| February 1, 1999 |
CHER WASN'T DRESSED UP
- . . . For the Super Bowl. I thought she was desperate for something to wear and sent out a signal. All the designers were scrambling to offer up. But she showed up in faded blue jeans and a glisteny top thing. Pretty basic. Seemed pulled out of a rock 'n' roll closet.
- . . . She did a pretty good version of the anthem. Her voice is really deep now. And that repeated line thing at the end of the song was nice, I thought. (Tom Shales didn't.)
- . . . And did she sing live or was it lip-synched? Couldn't tell.
- Somewhere somebody said Clinton requested a screening copy of the new movie, Affliction, with Nick Nolte. He plays an abusive, alcoholic father who's real mean.
- HAIR NEWS:
- News7's morning anchor, Mary Jo Walsh, got her hair cut.
- Dan Rather got his ears lowered last week. It looked like he got a #9 special from the barber shop.
- CBS White House correspondent Scott Pelley got his hair cut last week too.
- Alan Dershowitz got his long hair cut off. Looks more mainstream now, TV-friendly.

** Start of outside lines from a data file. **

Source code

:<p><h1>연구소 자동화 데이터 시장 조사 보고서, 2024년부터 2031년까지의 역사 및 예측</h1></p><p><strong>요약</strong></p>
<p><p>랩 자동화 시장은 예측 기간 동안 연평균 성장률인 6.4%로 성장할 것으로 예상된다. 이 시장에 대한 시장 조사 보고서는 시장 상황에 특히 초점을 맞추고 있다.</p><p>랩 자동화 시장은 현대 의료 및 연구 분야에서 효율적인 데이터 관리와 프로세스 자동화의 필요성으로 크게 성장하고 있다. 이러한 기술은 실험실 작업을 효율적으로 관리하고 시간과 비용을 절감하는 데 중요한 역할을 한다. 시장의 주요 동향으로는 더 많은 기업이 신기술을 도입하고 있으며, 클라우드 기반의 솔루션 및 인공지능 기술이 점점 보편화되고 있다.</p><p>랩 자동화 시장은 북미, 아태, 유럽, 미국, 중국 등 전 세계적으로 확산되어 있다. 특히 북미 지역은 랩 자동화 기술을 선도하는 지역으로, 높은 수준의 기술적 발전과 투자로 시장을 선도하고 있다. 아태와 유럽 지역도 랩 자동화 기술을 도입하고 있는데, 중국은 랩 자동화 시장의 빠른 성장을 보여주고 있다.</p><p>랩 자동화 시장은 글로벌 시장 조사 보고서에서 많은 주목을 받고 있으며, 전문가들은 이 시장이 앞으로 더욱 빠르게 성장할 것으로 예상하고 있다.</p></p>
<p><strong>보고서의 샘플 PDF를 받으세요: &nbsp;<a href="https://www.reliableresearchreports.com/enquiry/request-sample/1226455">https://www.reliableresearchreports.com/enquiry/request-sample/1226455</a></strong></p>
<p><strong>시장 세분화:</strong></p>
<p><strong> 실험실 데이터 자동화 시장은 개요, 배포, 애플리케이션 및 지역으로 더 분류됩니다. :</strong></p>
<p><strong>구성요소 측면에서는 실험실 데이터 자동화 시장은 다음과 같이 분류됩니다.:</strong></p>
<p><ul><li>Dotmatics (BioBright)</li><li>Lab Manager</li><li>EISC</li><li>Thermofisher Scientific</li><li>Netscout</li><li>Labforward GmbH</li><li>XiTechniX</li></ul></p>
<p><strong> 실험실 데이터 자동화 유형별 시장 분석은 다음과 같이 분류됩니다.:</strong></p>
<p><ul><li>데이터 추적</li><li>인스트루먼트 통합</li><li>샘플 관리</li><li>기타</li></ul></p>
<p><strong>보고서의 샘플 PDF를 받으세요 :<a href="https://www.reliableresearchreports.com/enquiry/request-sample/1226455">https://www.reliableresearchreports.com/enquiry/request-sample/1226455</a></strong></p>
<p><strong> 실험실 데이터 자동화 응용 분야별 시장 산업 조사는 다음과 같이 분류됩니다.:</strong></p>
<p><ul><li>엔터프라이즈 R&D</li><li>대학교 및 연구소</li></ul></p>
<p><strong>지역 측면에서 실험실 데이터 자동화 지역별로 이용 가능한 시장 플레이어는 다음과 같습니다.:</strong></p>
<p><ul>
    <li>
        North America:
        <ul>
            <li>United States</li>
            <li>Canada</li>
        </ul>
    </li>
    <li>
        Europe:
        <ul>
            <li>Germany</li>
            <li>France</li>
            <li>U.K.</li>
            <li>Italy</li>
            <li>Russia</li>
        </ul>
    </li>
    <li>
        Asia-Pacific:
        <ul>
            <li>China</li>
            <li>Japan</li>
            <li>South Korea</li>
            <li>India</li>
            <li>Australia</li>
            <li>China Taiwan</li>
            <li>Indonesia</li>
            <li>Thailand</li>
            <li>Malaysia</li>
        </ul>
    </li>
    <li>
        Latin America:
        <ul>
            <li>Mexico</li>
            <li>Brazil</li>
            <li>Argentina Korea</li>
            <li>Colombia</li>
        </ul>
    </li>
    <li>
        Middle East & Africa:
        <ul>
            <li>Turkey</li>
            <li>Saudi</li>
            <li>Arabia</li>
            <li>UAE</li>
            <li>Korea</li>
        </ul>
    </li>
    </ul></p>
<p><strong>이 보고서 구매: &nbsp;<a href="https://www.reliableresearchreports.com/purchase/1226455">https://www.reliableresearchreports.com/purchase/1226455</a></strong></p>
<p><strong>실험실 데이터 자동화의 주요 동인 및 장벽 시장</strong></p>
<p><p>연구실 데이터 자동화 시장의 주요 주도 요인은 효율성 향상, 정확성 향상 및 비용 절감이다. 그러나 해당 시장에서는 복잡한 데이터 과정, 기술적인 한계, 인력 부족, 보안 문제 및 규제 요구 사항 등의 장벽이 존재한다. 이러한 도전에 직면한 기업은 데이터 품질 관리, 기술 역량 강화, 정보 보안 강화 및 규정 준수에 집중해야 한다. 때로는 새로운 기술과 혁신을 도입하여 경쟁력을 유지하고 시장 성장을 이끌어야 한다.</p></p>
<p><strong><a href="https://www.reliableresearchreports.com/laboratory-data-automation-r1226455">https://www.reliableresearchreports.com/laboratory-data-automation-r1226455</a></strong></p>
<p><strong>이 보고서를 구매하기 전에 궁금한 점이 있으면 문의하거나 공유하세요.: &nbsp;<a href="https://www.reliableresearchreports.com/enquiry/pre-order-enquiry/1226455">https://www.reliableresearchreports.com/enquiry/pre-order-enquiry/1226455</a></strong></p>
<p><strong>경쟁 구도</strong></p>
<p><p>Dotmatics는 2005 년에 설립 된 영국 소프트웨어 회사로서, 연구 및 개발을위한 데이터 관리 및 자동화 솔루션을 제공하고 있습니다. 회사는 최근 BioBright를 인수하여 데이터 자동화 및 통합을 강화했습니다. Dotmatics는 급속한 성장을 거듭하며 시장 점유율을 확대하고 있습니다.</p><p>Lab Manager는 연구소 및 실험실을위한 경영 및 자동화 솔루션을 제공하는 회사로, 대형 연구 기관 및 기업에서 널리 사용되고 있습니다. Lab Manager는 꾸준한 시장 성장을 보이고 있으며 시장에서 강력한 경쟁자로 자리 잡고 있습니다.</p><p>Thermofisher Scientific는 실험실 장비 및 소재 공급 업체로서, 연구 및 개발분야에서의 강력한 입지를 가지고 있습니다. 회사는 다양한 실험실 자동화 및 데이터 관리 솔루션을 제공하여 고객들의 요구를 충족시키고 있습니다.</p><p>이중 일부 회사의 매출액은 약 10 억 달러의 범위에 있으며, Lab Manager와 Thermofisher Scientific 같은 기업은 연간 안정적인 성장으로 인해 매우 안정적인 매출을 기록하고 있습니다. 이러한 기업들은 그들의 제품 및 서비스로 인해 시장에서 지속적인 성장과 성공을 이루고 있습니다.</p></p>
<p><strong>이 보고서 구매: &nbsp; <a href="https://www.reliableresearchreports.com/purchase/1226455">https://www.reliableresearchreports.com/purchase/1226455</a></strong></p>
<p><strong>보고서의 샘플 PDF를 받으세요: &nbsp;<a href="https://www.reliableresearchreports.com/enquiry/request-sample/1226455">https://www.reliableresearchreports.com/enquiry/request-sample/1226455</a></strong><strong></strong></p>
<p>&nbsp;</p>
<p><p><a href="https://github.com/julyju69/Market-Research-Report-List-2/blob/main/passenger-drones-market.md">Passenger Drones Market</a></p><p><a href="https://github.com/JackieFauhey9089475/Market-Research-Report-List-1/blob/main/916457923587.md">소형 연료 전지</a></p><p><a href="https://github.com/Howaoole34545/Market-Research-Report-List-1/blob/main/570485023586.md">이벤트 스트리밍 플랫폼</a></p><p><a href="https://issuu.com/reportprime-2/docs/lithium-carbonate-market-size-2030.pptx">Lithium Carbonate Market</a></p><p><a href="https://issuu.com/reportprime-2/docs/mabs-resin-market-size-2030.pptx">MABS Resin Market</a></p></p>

- Howie Long's haircut's a bit severe.
- . . . Maybe they're all getting ready for Monica's testimony, except Howie.
- That doesn't sound like Eddie Murphy's voice on The P.J.'s main character, the building super. Much deeper and gruff. Coulda fooled me.
- Can we do without ever seeing Savion Glover stomp to anything else? He "tap danced" to and with Stevie Wonder on yesterday's half-time show. THIS TOO: Get better posture. Thank you.

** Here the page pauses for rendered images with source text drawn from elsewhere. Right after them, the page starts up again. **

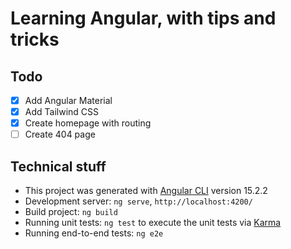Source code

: # Learning Angular, with tips and tricks

## Todo

* [x] Add Angular Material
* [x] Add Tailwind CSS
* [x] Create homepage with routing
* [ ] Create 404 page

## Technical stuff

* This project was generated with [Angular CLI](https://github.com/angular/angular-cli) version 15.2.2
* Development server: `ng serve`, `http://localhost:4200/`
* Build project: `ng build`
* Running unit tests: `ng test` to execute the unit tests via [Karma](https://karma-runner.github.io)
* Running end-to-end tests: `ng e2e`
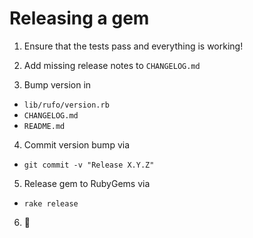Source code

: # Releasing a gem

1. Ensure that the tests pass and everything is working!

2. Add missing release notes to `CHANGELOG.md`

3. Bump version in
  * `lib/rufo/version.rb`
  * `CHANGELOG.md`
  * `README.md`

4. Commit version bump via
  * `git commit -v "Release X.Y.Z"`

5. Release gem to RubyGems via
  * `rake release`

6. :tada:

- NICE TOUCH. The typeface used on the New York Times Sunday Magazine cover was done in the same style as the Godfather movie used. For its article on John Gotti Jr. Looked nice. Oh, and a gavone is a lowlife.
- QUESTION: Is Tweety Bird a male or a female?

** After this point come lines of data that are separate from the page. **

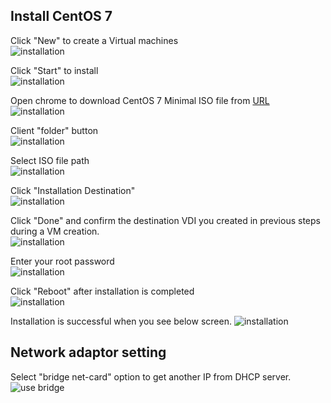 ## Install CentOS 7 
Click "New" to create a Virtual machines   
![installation](img/Snipaste_1.png)

Click "Start" to install  
![installation](img/Snipaste_1a.png)

Open chrome to download CentOS 7 Minimal ISO file from [URL](https://www.centos.org/download/)  
![installation](img/Snipaste_4.png)

Client "folder" button   
![installation](img/Snipaste_2.png)

Select ISO file path   
![installation](img/Snipaste_3.png)

Click "Installation Destination"  
![installation](img/Snipaste_5.png)

Click "Done" and confirm the destination VDI you created in previous steps during a VM creation.   
![installation](img/Snipaste_6.png)

Enter your root password  
![installation](img/Snipaste_7.png)

Click "Reboot" after installation is completed  
![installation](img/Snipaste_8.png)

Installation is successful when you see below screen. 
![installation](img/Snipaste_9.png)

## Network adaptor setting 
Select "bridge net-card" option to get another IP from DHCP server. 
![use bridge](img/Snipaste_2018-07-09_00-02-34.png)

- Now there's Borders.com, I guess, because Barnes and Noble's doing it. Little late?
- NEW THING: Billboarding promos with commercials. That's what Fox is doing for tonight's TV Guide Awards. They're saying, "Brought to you by Excedrin" already before the show's even on.
- Nothing has its own title anymore without some commercial product tacked on: The Progressive Auto Insurance Super Bowl Half-Time Show.
- . . . Even authors are doing it: Tom Clancy's Netforce.
- Richard Cohen wrote his last Critic At Large column for The Washington Post Magazine yesterday. He says he's just run out of ideas. Happens.
- The ad for box office hit Varsity Blues shows young star James Van Der Beek with a bunch of young friends sitting on a pickup truck, but no Jon Voight, who's equal-billed and plays the coach. Where's he? Too old to be seen?
- . . . We're all getting old.
- E.T. was cheap-looking yesterday.
- "You gnawin' that chicken right down to the bone," said Majic 102.3 deejay Sonny Taylor to one of the girls partying with the old school over at the Classics nightclub outside D.C. this past Saturday. It's rockin' over there. Let's go.
- Partisan, bipartisan. What's better?
- Everybody's talking about looking right into Monica's eyes and hearing her talk sort of up close and personal.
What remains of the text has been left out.